_What the task asks_
Scan the records below and report how many lines include the string "caption"; the number alone will do.

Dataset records
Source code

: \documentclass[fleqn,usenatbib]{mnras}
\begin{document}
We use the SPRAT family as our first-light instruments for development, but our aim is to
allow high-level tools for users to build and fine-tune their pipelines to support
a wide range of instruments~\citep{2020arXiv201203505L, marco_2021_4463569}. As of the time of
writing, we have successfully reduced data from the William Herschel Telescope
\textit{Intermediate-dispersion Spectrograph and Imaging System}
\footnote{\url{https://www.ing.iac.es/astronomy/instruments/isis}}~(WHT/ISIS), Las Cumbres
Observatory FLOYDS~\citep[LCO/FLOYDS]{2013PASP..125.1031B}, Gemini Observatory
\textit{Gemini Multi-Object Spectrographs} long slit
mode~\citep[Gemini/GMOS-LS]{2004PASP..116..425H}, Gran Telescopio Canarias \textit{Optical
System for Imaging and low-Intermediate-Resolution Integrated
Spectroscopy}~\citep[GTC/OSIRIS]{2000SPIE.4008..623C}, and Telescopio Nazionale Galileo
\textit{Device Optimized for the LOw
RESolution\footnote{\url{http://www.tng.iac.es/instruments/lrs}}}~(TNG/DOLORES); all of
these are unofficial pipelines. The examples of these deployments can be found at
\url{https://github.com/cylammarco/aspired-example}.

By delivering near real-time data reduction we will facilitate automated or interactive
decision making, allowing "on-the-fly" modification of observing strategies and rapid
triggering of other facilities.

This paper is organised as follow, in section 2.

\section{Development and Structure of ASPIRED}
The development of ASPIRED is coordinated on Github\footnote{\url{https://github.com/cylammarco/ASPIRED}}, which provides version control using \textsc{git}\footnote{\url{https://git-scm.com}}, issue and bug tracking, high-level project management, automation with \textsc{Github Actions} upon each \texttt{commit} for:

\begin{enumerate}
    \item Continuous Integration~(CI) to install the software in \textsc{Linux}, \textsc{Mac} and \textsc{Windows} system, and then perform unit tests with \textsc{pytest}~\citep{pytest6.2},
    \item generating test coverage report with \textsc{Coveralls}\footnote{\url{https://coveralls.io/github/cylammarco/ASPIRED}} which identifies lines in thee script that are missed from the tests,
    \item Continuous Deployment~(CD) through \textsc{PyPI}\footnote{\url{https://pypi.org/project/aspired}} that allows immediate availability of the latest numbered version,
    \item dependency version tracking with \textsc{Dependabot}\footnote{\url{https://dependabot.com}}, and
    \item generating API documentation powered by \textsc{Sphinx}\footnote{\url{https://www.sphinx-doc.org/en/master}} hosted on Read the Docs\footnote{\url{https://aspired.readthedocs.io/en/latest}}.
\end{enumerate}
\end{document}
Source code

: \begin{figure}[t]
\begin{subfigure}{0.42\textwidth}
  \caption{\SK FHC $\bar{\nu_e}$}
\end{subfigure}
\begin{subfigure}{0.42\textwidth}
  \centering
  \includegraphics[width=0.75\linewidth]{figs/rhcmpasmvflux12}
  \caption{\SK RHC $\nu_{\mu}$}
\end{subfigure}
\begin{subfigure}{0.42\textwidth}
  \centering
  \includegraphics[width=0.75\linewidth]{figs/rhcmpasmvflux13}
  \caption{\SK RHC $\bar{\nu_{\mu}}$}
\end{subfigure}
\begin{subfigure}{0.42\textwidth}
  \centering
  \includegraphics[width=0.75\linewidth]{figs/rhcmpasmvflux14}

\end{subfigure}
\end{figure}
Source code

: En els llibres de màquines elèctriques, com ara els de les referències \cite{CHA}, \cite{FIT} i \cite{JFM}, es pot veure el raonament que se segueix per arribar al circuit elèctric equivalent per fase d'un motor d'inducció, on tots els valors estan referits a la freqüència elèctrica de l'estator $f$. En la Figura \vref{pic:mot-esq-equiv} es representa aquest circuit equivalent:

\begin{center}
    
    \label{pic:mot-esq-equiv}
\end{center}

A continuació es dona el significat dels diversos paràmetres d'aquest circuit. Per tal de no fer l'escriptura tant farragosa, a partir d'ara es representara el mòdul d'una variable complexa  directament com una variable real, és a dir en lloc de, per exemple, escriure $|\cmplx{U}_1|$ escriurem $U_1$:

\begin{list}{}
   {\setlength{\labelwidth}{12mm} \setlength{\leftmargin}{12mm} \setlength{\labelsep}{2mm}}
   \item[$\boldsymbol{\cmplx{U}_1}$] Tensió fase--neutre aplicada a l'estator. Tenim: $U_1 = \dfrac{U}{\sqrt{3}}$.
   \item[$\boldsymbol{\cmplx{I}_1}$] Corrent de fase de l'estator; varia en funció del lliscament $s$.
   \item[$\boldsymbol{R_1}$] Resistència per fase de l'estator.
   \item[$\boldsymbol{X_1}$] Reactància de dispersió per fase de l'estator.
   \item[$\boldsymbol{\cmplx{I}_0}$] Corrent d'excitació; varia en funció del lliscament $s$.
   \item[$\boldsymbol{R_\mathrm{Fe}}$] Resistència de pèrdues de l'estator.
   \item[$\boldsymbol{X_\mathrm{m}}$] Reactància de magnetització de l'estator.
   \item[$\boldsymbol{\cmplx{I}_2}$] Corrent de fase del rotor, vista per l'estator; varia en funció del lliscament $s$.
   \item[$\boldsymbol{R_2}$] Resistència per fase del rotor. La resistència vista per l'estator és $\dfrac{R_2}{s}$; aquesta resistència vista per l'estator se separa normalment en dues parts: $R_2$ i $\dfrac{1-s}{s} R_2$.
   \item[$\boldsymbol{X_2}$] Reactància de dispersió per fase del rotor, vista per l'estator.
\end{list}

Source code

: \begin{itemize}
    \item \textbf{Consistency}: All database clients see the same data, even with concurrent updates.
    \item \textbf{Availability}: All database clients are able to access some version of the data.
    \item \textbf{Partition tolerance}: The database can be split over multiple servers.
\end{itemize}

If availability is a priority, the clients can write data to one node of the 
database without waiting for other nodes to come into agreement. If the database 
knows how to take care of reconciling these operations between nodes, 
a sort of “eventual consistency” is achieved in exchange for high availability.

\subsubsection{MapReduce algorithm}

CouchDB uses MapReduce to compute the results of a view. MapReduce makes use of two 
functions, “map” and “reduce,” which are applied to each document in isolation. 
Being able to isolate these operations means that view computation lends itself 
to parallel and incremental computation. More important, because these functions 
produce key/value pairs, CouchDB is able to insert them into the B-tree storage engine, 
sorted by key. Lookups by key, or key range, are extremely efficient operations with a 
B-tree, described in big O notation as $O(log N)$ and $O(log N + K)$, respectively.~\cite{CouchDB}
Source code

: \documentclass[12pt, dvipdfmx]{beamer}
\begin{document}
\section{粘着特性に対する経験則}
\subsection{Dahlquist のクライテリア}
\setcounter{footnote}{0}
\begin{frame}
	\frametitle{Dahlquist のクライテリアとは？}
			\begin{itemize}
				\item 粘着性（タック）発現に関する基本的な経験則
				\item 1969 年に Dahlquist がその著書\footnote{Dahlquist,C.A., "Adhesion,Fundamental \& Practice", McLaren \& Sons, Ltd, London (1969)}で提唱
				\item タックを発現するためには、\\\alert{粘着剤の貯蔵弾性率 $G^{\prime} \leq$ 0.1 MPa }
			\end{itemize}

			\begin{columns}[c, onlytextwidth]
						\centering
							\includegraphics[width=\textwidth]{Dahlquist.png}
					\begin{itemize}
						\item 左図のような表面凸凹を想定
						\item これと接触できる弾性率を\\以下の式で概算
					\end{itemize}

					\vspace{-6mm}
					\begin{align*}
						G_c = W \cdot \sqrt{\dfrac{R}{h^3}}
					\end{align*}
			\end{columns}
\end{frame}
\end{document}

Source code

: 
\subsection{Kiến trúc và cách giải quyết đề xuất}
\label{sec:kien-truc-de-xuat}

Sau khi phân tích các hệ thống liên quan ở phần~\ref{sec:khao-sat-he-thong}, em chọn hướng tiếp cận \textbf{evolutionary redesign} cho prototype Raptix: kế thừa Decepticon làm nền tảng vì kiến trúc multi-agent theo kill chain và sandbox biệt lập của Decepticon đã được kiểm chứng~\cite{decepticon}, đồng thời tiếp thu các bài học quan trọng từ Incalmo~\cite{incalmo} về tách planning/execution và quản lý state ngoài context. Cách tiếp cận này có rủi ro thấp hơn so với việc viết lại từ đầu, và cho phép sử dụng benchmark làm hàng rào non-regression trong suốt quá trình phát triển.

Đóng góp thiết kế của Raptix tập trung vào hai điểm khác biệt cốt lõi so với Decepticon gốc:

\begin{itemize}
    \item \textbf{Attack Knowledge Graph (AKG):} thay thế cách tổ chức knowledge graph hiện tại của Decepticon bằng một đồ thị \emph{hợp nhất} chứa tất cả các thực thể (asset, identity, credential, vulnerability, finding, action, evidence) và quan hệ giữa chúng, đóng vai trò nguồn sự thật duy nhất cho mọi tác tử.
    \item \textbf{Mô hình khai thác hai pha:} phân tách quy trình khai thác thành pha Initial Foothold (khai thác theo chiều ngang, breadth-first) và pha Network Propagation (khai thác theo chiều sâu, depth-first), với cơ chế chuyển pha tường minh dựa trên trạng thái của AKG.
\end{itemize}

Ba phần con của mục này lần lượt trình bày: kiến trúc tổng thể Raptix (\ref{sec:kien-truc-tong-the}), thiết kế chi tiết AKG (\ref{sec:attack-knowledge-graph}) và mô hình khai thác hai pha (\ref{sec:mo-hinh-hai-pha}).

_Problem solution_
3